As atuações asseguram seriedade e leveza ao texto assinado por Gilberto Schwartsmann, destaca Alabarse, enquanto as cenas são costuradas pela presença fantasmagórica de Hugo, personagem de Fernando Zugno - que volta aos palcos, após uma década, para fazer uma participação especial no espetáculo. Ele circula pelo espaço entre os atos, como se fosse uma voz em off que evidencia um contraste entre o ambiente e os atores.
"Este personagem funciona como um spiker, que comenta a realidade devastadora dos dois velhos artistas, que, depois de todo o sucesso que tiveram, agora vivem ao léu", explica Alabarse. "Esta foi uma escolha da direção, que foi muito bem acolhida pelo autor - de tal forma, que, aos poucos, esse personagem foi ganhando novas falas durante os ensaios", emenda o diretor, explicando que Schwartsmann acompanhou de perto o processo criativo do espetáculo.
Ao mesmo tempo em que faz uma referência ao atual momento do País, a peça conta uma história que se passa no ano de 2040, em uma capital fictícia cheia de contradições e injustiças, denominada Corrúpnia. Ali, o respeito ao indivíduo e às diferenças foi praticamente esquecido. As desigualdades são imensas: meia-dúzia de indivíduos ganham mais do que a soma dos rendimentos da metade mais pobre da população.
Alabarse revela que, quando leu o texto de Schwartsmann pela primeira vez, reconheceu eixos relevantes, pelos quais a direção do espetáculo poderia e deveria seguir: a solidão dos personagens - dura, cruel, lírica, turbulenta; as falhas e insuficientes políticas públicas relacionadas à velhice e à terceira idade; o entorno político desse descaso institucional com a cultura e com a velhice. "Nesse contexto, realidade e ficção se misturam, ao mesmo tempo em que durante o espetáculo ocorre uma homenagem ao teatro", resume o diretor. Ele pondera que, na contramão da densidade da trama e também de todo um contexto que condena os artistas e a arte, se sente privilegiado por trabalhar com alguns dos melhores atores do Estado. "Todo o processo, desde a produção (assinada por Letícia Vieira), está sendo muito afetivo." 
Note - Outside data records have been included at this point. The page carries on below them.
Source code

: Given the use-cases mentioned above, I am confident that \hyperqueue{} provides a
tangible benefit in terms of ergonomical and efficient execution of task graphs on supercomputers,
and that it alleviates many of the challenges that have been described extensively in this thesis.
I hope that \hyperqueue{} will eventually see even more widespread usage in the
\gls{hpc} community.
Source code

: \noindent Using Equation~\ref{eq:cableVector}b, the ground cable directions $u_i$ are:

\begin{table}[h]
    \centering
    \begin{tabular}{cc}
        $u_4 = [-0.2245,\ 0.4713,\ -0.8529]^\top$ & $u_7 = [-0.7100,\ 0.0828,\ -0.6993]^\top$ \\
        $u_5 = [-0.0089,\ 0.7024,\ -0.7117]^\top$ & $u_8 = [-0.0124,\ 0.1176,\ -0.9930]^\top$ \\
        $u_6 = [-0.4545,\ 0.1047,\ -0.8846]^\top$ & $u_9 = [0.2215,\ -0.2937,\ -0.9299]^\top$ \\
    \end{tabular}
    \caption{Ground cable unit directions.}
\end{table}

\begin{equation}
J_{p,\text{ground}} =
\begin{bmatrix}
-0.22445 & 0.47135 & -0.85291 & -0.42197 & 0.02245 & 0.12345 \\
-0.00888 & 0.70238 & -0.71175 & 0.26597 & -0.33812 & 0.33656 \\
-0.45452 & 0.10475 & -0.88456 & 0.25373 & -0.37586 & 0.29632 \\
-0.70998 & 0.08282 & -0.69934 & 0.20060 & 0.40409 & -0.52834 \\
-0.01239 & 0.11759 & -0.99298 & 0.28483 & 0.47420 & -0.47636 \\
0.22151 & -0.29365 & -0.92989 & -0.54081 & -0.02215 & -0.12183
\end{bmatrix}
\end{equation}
Prestes a completar 50 anos de carreira, Alabarse celebra a oportunidade de dirigir um espetáculo que reverencia autores como Beckett, Ionesco e Brecht, ao mesmo tempo que revela mais um dramaturgo gaúcho. "Esta é a primeira peça teatral de Schwartsmann, meu amigo a quem tanto admiro, e que me surpreendeu mais uma vez. Encarei sua proposta dramatúrgica disposto a dar minha contribuição à beleza criativa de seu texto." Apesar do título do espetáculo ser o mesmo de um dos livros de poesia do escritor, Gabinete de curiosidades surge de outra obra sua: O Sol Brilhou na Corrúpnia.
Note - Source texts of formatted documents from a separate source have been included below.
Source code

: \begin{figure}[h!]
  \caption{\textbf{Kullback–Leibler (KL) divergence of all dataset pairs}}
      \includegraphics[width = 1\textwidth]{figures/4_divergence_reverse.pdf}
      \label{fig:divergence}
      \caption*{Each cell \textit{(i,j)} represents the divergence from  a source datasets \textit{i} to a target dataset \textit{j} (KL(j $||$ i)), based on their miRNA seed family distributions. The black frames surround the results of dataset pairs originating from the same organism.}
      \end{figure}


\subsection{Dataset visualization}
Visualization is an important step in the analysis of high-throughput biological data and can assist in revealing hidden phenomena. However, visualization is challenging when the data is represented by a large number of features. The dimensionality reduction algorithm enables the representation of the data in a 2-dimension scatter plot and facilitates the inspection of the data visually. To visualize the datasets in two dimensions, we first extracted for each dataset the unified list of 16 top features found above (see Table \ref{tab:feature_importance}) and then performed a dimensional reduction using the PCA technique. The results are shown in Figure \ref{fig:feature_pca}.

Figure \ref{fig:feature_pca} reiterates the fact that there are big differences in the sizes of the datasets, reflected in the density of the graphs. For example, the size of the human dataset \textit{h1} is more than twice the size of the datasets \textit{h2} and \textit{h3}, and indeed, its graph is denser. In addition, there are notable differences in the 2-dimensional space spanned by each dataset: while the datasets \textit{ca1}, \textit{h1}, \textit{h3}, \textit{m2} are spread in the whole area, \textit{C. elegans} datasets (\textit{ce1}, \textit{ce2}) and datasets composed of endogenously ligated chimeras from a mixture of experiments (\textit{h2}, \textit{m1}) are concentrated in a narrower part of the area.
Ele comenta ainda que o texto não estava no seu horizonte de trabalho em 2022. "Eu tinha terminado de estrear O Inverno do Nosso Descontentamento - Nosso Ricardo III (da Cia. Teatro ao Quadrado) e gosto  de fazer uma pausa entre as montagens, para que ocorra o " espaço vazio" do qual falava Peter Brook (diretor teatral falecido no início de julho)". Convidado por Zé Adão Barbosa, Alabarse afirma que aceitou a empreitada "com um prazer enorme". "Zé Adão e Arlete são dois atores de excelência, com os quais já trabalhei. E, nesta peça, o Gilberto faz uma homenagem à história da dramaturgia ocidental, com uma sensibilidade real. Eu, como diretor, fiquei com muita empatia e admiração pelo texto."
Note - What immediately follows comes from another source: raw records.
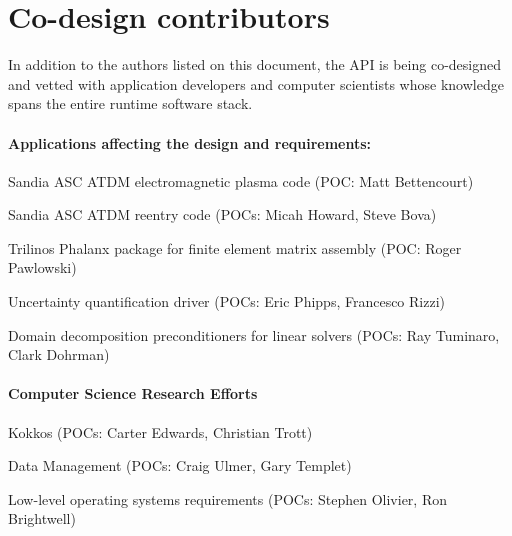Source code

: \section{Co-design contributors}
In addition to the authors listed on this document,
the \gls{API} is being \gls{co-design}ed and vetted with application developers
and computer scientists whose knowledge spans the entire runtime software stack.

\paragraph{Applications affecting the design and requirements:}
\begin{compactitem}
\item Sandia \gls{ASC} \gls{ATDM} electromagnetic plasma code (POC: Matt Bettencourt)
\item Sandia \gls{ASC} \gls{ATDM} reentry code (POCs: Micah Howard, Steve Bova)
\item \gls{Trilinos} Phalanx package for finite element matrix assembly (POC: Roger Pawlowski)
\item Uncertainty quantification driver (POCs: Eric Phipps, Francesco Rizzi)
\item Domain decomposition preconditioners for linear solvers (POCs: Ray Tuminaro, Clark Dohrman)
\end{compactitem}
 
\paragraph{Computer Science Research Efforts}
\begin{compactitem}
\item Kokkos (POCs: Carter Edwards, Christian Trott)
\item Data Management (POCs: Craig Ulmer, Gary Templet)
\item Low-level operating systems requirements (POCs: Stephen Olivier, Ron
    Brightwell)
\end{compactitem}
"Gabinete de curiosidades é uma declaração de amor ao teatro, às palavras, à arte, enfim: em cena, um velho ator e uma velha atriz vestem retalhos de personagens e brincam com conhecidas palavras, enquanto se alimentam nas emoções, nos confrontos, nas tristezas, nos amores; e divertem-se um com o outro nos ecos do teatro das suas vidas", resume a atriz Arlete Cunha. "É uma metáfora fascinante sobre a resistência da arte e da cultura em tempos de ignorância e barbárie", emenda Zé Adão Barbosa.